Buhara’nın Gemisi Ark Kalesi

ark-kalesi.jpgTürkistan'ın kadim şehirlerinden Buhara'da zamanın izlerini üzerinde taşıyan görkemli bir kale var: Ark Kalesi.

Buhara, günümüzde Özbekistan sınırları içinde yer alıyor. 4. yüzyılda inşa edilen Ark Kalesi adeta şehrin ilk nefes alışını simgeliyor.

Efsaneler, Ark Kalesi'nin inşasının, destansı kahraman Siyâvuş'a dayandığını söyler.

Bu görkemli yapı; emirin yazlık odası, bir cami, hazine odası, harem ve zindan gibi pek çok farklı bölümden oluşuyor.

İnce işçiliğiyle göz kamaştıran kale, 4.2 hektarlık geniş bir alana yayılıyor ve 20 metrelik yüksekliğiyle gökyüzüne uzanıyor.

Sabırla örülmüş taşları yüzyılların hikâyelerini anlatıyor.

Özbek Türkçesinde 'Buxoro Arki', Türkçe'de ise 'Buhara'nın Gemisi' olarak anılan bu tarihî yapı ziyaretçilerini geçmişe doğru büyülü bir yolculuğa çıkarıyor.

Ark Kalesi, sadece bir kale değil, bir zaman makinesi.

Her köşesi, her taşı, birer tarih sayfası. Dik kuleler yerine toprağa daha yakın, yatay bir yapıya sahip olan kale, geçmişin izlerini günümüze taşıyor.

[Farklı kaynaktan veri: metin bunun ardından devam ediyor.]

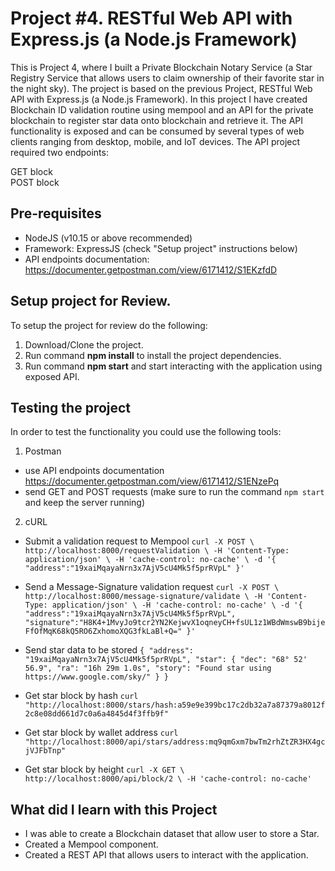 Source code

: # Project #4. RESTful Web API with Express.js (a Node.js Framework)

This is Project 4, where I built a Private Blockchain Notary Service (a Star Registry Service that allows users to claim ownership of their favorite star in the night sky). The project is based on the previous Project, RESTful Web API with Express.js (a Node.js Framework). In this project I have created Blockchain ID validation routine using mempool and an API for the private blockchain to register star data onto blockchain and retrieve it. The API functionality is exposed and can be consumed by several types of web clients ranging from desktop, mobile, and IoT devices. The API project required two endpoints:

GET block\
POST block

## Pre-requisites

* NodeJS (v10.15 or above recommended)
* Framework: ExpressJS (check "Setup project" instructions below)
* API endpoints documentation: https://documenter.getpostman.com/view/6171412/S1EKzfdD

## Setup project for Review.

To setup the project for review do the following:
1. Download/Clone the project.
2. Run command __npm install__ to install the project dependencies.
3. Run command __npm start__ and start interacting with the application using exposed API.

## Testing the project

In order to test the functionality you could use the following tools:

1. Postman
* use API endpoints documentation https://documenter.getpostman.com/view/6171412/S1ENzePq
* send GET and POST requests (make sure to run the command `npm start` and keep the server running)

2. cURL
* Submit a validation request to Mempool
`
curl -X POST \
  http://localhost:8000/requestValidation \
  -H 'Content-Type: application/json' \
  -H 'cache-control: no-cache' \
  -d '{
    "address":"19xaiMqayaNrn3x7AjV5cU4Mk5f5prRVpL"
}'
`

* Send a Message-Signature validation request
`
curl -X POST \
  http://localhost:8000/message-signature/validate \
  -H 'Content-Type: application/json' \
  -H 'cache-control: no-cache' \
  -d '{
    "address":"19xaiMqayaNrn3x7AjV5cU4Mk5f5prRVpL",
    "signature":"H8K4+1MvyJo9tcr2YN2KejwvX1oqneyCH+fsUL1z1WBdWmswB9bijeFfOfMqK68kQ5RO6ZxhomoXQG3fkLaBl+Q="
}'
`

* Send star data to be stored
`
{
"address": "19xaiMqayaNrn3x7AjV5cU4Mk5f5prRVpL",
    "star": {
      "dec": "68° 52' 56.9",
      "ra": "16h 29m 1.0s",
      "story": "Found star using https://www.google.com/sky/"
    }
}
`

* Get star block by hash
`
curl "http://localhost:8000/stars/hash:a59e9e399bc17c2db32a7a87379a8012f2c8e08dd661d7c0a6a4845d4f3ffb9f"
`

* Get star block by wallet address
`
curl "http://localhost:8000/api/stars/address:mq9qmGxm7bwTm2rhZtZR3HX4gcjVJFbTnp"
`

* Get star block by height
`curl -X GET \
  http://localhost:8000/api/block/2 \
  -H 'cache-control: no-cache'
`

## What did I learn with this Project

* I was able to create a Blockchain dataset that allow user to store a Star.
* Created a Mempool component.
* Created a REST API that allows users to interact with the application.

Pişmiş tuğlaların ve dev ağaçların bir araya gelmesiyle oluşan bu eşsiz yapı ziyaretçilerini bambaşka bir dünyaya davet ediyor.

Ark Kalesi, yüzyıllar boyunca medeniyetin kalbi olmuş, büyük düşünürleri ve bilim insanlarını barındırmış eşsiz bir yapı.

Rudekî, Firdevsî, İbn-i Sina, Farabi ve Ömer Hayyam gibi dehaların uğrak yeri olan kale adeta bir bilgi hazinesi gibiydi.

Özellikle, İbn-i Sina'nın kaledeki kütüphane hakkında söyledikleri burayı ne denli önemli kıldığını gösteriyor; “Bu kütüphanede, daha önce bilmediğim ve daha önce hayatımda hiç görmediğim kitapları buldum. Onları okudum ve her bilim insanını ve her bilimi tanımaya geldim. Benden önce, var olduğunu tahmin etmediğim büyük bilgi derinliklerine ilham kapıları açılıyordu.”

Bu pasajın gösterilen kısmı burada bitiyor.